Neural Networks for Field-Wise Waterflood Management in Low Permeability, Fractured Oil Reservoirs

by M. Nikravesh, A. R. Kovscek, A. S. Murer, Tadeusz W. Patzek
Year: 1996

Bibliography

Nikravesh, M., A. R. Kovscek, A. S. Murer, and T. W. Patzek. "Neural networks for field-wise waterflood management in low permeability, fractured oil reservoirs." In SPE Western Regional Meeting. Society of Petroleum Engineers, 1996.

Abstract

An optimal water injection policy maximizes oil recovery per barrel of injected water while minimizing formation damage and maintaining reservoir pressure. Optimal water injection into low permeability, fractured oil reservoirs is problematic because of highly nonlinear and complex reservoir dynamics.
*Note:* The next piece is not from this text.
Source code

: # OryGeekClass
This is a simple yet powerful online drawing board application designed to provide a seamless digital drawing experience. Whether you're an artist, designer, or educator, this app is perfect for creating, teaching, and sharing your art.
Likewise, current first principle models of fluid movement in fractured, low permeability rock systems are insufficient to design, operate, and predict the performance of large scale waterfloods Historically, the conflict between prudent reservoir management and meeting field injection-production targets has resulted in reservoir and well damage, injectant recirculation and irreversibly lost oil production.
Here we present the next generation of "intelligent" field surveillance and prediction software based on neural networks and implemented on a PC. We demonstrate a new approach to field-wise performance prediction and optimization of waterfloods that recognizes an oil field as a coupled, highly nonlinear system of injectors and producers. With lease-wide historical data from a waterflood in the Lost Hills Diatomite (Kern County, CA), we construct several neural networks which recognize that individual well behavior may depend on well history and the injection-production conditions of surrounding wells. Some of our neural networks accurately predict wellhead pressure as a function of injection rate, and vice versa, for all injectors. Other networks history-match oil and water production on the well-by-well basis, and predict future production on a quarterly or half-year basis. Finally, our neural networks recognize and suggest water injection policies that lead to the minimum injected water and the best oil recovery.